During the recall tumult [in Wisconsin], unions barely mentioned either their supposed grievance about collective bargaining, or their real fears, which concern money, particularly political money. Teachers unions can no longer bargain to require school districts to purchase teachers' health insurance from the union's preferred provider, which is especially expensive. This is saving millions of dollars and reducing teacher layoffs. Also, unions must hold annual recertification votes.
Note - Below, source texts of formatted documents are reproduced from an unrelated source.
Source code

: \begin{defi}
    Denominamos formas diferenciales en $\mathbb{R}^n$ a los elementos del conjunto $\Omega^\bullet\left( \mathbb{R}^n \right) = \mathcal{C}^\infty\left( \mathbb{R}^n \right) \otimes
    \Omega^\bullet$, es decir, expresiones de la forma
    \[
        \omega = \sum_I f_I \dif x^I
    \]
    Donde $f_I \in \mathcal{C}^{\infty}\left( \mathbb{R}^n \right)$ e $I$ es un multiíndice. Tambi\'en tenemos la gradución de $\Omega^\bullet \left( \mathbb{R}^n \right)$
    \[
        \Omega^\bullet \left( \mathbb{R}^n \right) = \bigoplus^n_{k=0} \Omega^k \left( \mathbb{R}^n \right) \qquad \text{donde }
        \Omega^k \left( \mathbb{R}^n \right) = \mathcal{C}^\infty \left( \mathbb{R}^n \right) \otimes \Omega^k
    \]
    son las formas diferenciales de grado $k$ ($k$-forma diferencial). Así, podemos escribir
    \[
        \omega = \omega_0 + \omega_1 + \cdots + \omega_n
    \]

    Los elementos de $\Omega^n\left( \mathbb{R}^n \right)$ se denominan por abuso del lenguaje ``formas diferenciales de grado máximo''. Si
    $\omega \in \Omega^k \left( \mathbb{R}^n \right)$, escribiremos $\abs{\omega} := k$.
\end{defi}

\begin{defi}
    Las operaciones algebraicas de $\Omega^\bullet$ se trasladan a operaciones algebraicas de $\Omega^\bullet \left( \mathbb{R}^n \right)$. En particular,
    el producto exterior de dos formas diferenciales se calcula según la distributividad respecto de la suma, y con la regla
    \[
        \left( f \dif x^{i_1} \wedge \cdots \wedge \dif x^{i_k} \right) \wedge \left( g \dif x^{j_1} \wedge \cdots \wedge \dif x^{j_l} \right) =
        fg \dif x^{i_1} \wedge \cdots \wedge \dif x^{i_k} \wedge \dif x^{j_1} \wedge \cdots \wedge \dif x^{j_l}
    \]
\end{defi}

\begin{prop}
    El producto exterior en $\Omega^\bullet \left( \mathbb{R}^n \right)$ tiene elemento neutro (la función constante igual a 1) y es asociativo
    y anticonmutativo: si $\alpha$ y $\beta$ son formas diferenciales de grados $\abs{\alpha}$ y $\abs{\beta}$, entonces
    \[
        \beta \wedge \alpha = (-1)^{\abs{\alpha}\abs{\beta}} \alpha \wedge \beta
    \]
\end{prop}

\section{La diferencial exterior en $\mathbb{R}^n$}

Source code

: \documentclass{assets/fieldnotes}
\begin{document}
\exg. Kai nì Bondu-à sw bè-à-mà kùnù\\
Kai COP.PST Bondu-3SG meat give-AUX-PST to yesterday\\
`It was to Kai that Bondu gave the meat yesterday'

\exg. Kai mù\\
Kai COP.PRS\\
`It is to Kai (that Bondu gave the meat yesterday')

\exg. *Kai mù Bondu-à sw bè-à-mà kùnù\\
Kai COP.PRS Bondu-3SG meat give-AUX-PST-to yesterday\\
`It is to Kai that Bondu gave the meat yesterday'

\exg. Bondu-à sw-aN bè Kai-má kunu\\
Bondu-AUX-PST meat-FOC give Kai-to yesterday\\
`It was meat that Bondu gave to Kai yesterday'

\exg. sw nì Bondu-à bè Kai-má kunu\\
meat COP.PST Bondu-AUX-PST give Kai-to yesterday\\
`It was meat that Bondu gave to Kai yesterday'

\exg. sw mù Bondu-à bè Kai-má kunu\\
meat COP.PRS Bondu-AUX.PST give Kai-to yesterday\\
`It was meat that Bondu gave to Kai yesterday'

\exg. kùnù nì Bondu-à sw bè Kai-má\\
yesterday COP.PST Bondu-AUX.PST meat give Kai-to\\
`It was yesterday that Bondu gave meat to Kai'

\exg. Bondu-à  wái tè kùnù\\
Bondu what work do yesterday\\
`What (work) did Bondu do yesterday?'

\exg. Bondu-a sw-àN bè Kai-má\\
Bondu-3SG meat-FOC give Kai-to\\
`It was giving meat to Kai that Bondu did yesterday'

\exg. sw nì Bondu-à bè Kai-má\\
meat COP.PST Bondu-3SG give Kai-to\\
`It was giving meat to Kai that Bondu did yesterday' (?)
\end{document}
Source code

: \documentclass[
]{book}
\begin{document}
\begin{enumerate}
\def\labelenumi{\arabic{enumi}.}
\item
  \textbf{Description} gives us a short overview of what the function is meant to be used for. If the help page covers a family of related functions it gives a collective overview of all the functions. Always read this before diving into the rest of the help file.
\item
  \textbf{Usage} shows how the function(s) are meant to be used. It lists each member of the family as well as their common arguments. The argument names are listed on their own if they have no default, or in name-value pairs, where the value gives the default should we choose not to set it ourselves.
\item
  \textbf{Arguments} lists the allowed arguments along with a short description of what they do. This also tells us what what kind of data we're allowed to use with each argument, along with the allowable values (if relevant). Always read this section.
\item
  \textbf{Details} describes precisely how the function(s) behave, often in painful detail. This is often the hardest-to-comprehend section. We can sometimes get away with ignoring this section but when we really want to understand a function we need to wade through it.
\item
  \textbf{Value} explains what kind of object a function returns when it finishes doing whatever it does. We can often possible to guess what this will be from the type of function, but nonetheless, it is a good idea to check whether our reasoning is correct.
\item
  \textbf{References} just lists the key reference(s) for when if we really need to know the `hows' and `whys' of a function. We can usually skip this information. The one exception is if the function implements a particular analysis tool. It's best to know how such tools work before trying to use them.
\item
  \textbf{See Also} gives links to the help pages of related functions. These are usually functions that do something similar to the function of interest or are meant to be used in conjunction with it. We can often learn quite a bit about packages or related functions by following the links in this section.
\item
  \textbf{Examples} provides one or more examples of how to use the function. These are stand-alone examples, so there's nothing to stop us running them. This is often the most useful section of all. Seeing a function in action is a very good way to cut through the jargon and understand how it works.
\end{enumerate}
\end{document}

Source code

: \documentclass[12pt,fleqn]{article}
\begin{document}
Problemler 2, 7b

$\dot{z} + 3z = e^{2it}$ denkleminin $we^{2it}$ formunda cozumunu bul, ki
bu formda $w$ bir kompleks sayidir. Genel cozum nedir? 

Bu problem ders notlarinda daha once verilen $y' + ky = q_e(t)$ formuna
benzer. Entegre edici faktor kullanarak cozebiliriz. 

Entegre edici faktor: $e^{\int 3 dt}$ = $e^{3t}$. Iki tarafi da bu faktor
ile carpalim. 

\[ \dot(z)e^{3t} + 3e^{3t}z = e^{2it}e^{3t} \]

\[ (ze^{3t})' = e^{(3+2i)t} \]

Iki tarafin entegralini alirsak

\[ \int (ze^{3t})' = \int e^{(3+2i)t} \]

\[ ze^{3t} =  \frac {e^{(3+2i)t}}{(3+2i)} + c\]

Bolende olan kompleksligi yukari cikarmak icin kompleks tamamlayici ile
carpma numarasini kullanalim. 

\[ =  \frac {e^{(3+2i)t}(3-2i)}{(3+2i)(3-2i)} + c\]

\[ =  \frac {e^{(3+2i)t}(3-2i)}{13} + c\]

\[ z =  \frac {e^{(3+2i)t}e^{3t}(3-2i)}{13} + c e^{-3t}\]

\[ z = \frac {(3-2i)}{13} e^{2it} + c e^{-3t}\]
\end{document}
And teachers unions may no longer automatically deduct dues from members' paychecks. After Colorado in 2001 required public employees unions to have annual votes reauthorizing collection of dues, membership in the Colorado Association of Public Employees declined 70 percent. In 2005, Indiana stopped collecting dues from unionized public employees; in 2011, there are 90 percent fewer dues-paying members. In Utah, the end of automatic dues deductions for political activities in 2001 caused teachers' payments to fall 90 percent. After a similar law passed in 1992 in Washington state, the percentage of teachers making such contributions declined from 82 to 11.

Democrats furiously oppose Walker because public employees unions are transmission belts, conveying money to the Democratic Party. Last year, $11.2 million in union dues was withheld from paychecks of Wisconsin's executive branch employees and $2.6 million from paychecks at the university across the lake. Having spent improvidently on the recall elections, the Wisconsin Education Association Council, the teachers union, is firing 40 percent of its staff.